Orders of big-ticket US-manufactured goods fell in January, according to government data released Monday, on the back of slowing aircraft demand.
New orders for durable goods slipped 4.5 percent to $272.3 billion, said the Commerce Department, dropping more than expected following December’s 5.1 percent jump.
The headline figure was bogged down by aircraft orders, and excluding the transportation segment, which can be volatile, new orders rose 0.7 percent from December to January.
But excluding defense, orders slumped 5.1 percent.
Analysts are looking to a slowdown across different sectors of the economy to give policymakers confidence to pullback on their campaign to battle stubborn inflation.
To rein in price increases, the Federal Reserve hiked the benchmark lending rate multiple times last year, but the economy has not cooled as definitively as hoped.
For now, data suggests that the world’s biggest economy is running hotter than officials would like, with the Fed’s preferred inflation gauge rising 5.4 percent from a year — above policymakers’ two percent target.

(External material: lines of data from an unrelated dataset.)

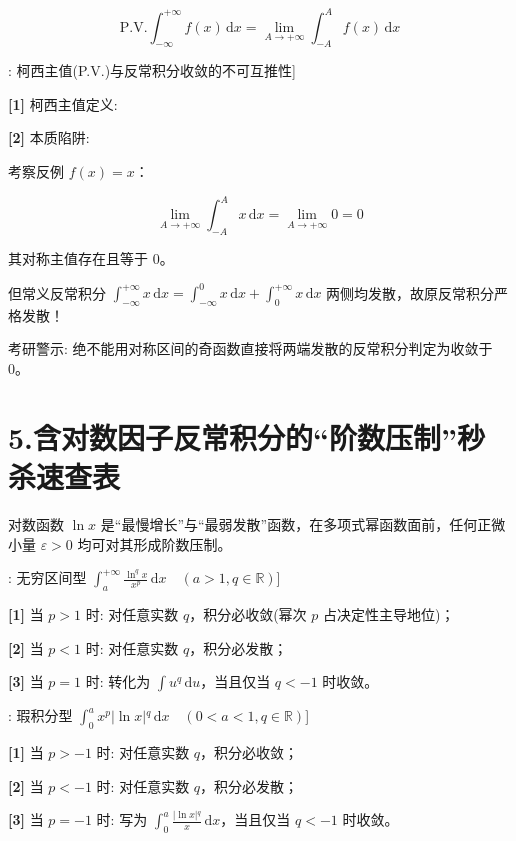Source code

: \documentclass[11pt,a4paper,UTF8]{ctexart}
\begin{document}
\begin{equation*}
\text{P.V.} \int_{-\infty}^{+\infty} f(x)\,\mathrm{d}x = \lim_{A \to +\infty} \int_{-A}^A f(x)\,\mathrm{d}x
\end{equation*}
\begin{thmbox}[原理[1]: 柯西主值(P.V.)与反常积分收敛的不可互推性]

\textbf{[1]} 柯西主值定义:


\textbf{[2]} 本质陷阱:

考察反例 $f(x) = x$：


\begin{equation*}
\lim_{A \to +\infty} \int_{-A}^A x\,\mathrm{d}x = \lim_{A \to +\infty} 0 = 0
\end{equation*}


其对称主值存在且等于 0。

但常义反常积分 $\int_{-\infty}^{+\infty} x\,\mathrm{d}x = \int_{-\infty}^0 x\,\mathrm{d}x + \int_0^{+\infty} x\,\mathrm{d}x$ 两侧均发散，故原反常积分严格发散！

考研警示: 绝不能用对称区间的奇函数直接将两端发散的反常积分判定为收敛于 0。

\end{thmbox}

\section{5.含对数因子反常积分的“阶数压制”秒杀速查表}

对数函数 $\ln x$ 是“最慢增长”与“最弱发散”函数，在多项式幂函数面前，任何正微小量 $\varepsilon > 0$ 均可对其形成阶数压制。

\begin{thmbox}[速查表[1]: 无穷区间型 $\int_a^{+\infty} \frac{\ln^q x}{x^p}\,\mathrm{d}x \quad (a > 1, q \in \mathbb{R})$]

\textbf{[1]} 当 $p > 1$ 时: 对任意实数 $q$，积分必收敛(幂次 $p$ 占决定性主导地位)；

\textbf{[2]} 当 $p < 1$ 时: 对任意实数 $q$，积分必发散；

\textbf{[3]} 当 $p = 1$ 时: 转化为 $\int u^q\,\mathrm{d}u$，当且仅当 $q < -1$ 时收敛。

\end{thmbox}
\begin{thmbox}[速查表[2]: 瑕积分型 $\int_0^a x^p \vert{}\ln x\vert{}^q\,\mathrm{d}x \quad (0 < a < 1, q \in \mathbb{R})$]

\textbf{[1]} 当 $p > -1$ 时: 对任意实数 $q$，积分必收敛；

\textbf{[2]} 当 $p < -1$ 时: 对任意实数 $q$，积分必发散；

\textbf{[3]} 当 $p = -1$ 时: 写为 $\int_0^a \frac{\vert{}\ln x\vert{}^q}{x}\,\mathrm{d}x$，当且仅当 $q < -1$ 时收敛。
\end{thmbox}
\end{document}
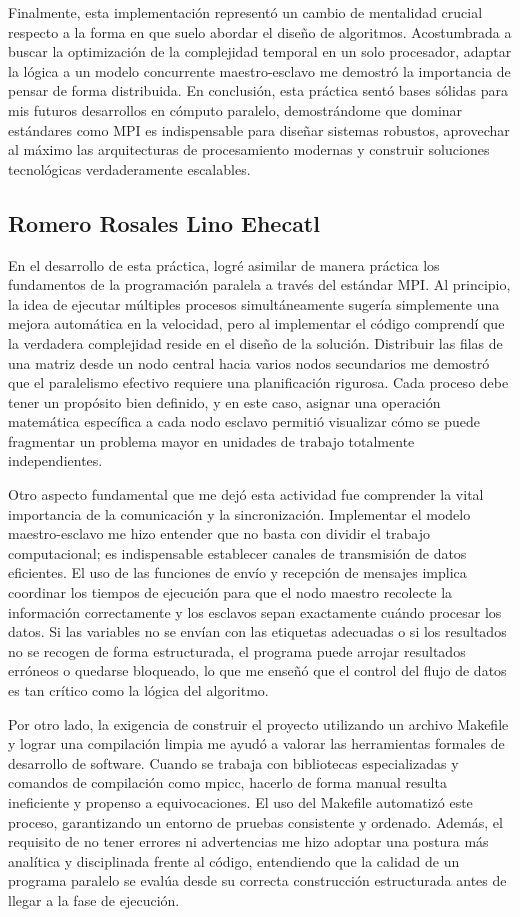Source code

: Finalmente, esta implementación representó un cambio de mentalidad crucial respecto a la forma en que suelo abordar el diseño de algoritmos. Acostumbrada a buscar la optimización de la complejidad temporal en un solo procesador, adaptar la lógica a un modelo concurrente maestro-esclavo me demostró la importancia de pensar de forma distribuida. En conclusión, esta práctica sentó bases sólidas para mis futuros desarrollos en cómputo paralelo, demostrándome que dominar estándares como MPI es indispensable para diseñar sistemas robustos, aprovechar al máximo las arquitecturas de procesamiento modernas y construir soluciones tecnológicas verdaderamente escalables.
\clearpage
\subsection{Romero Rosales Lino Ehecatl}
En el desarrollo de esta práctica, logré asimilar de manera práctica los fundamentos de la programación paralela a través del estándar MPI. Al principio, la idea de ejecutar múltiples procesos simultáneamente sugería simplemente una mejora automática en la velocidad, pero al implementar el código comprendí que la verdadera complejidad reside en el diseño de la solución. Distribuir las filas de una matriz desde un nodo central hacia varios nodos secundarios me demostró que el paralelismo efectivo requiere una planificación rigurosa. Cada proceso debe tener un propósito bien definido, y en este caso, asignar una operación matemática específica a cada nodo esclavo permitió visualizar cómo se puede fragmentar un problema mayor en unidades de trabajo totalmente independientes.

Otro aspecto fundamental que me dejó esta actividad fue comprender la vital importancia de la comunicación y la sincronización. Implementar el modelo maestro-esclavo me hizo entender que no basta con dividir el trabajo computacional; es indispensable establecer canales de transmisión de datos eficientes. El uso de las funciones de envío y recepción de mensajes implica coordinar los tiempos de ejecución para que el nodo maestro recolecte la información correctamente y los esclavos sepan exactamente cuándo procesar los datos. Si las variables no se envían con las etiquetas adecuadas o si los resultados no se recogen de forma estructurada, el programa puede arrojar resultados erróneos o quedarse bloqueado, lo que me enseñó que el control del flujo de datos es tan crítico como la lógica del algoritmo.

Por otro lado, la exigencia de construir el proyecto utilizando un archivo Makefile y lograr una compilación limpia me ayudó a valorar las herramientas formales de desarrollo de software. Cuando se trabaja con bibliotecas especializadas y comandos de compilación como mpicc, hacerlo de forma manual resulta ineficiente y propenso a equivocaciones. El uso del Makefile automatizó este proceso, garantizando un entorno de pruebas consistente y ordenado. Además, el requisito de no tener errores ni advertencias me hizo adoptar una postura más analítica y disciplinada frente al código, entendiendo que la calidad de un programa paralelo se evalúa desde su correcta construcción estructurada antes de llegar a la fase de ejecución.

Retail sales also bounced in January, while jobs data remained solid.
“We have no argument with the idea that the chance of a 50 basis points rate hike in March has risen,” said Ian Shepherdson of Pantheon Macroeconomics in a recent report.
A half-point rate hike would be a step up after the US central bank moderated its size of increases at the end of policymakers’ last two meetings.
But what would trigger a “substantial rethink about rates,” Shepherdson said, would be if key figures like payrolls, retail sales and consumer prices all ease, suggesting that upticks in January were just temporary.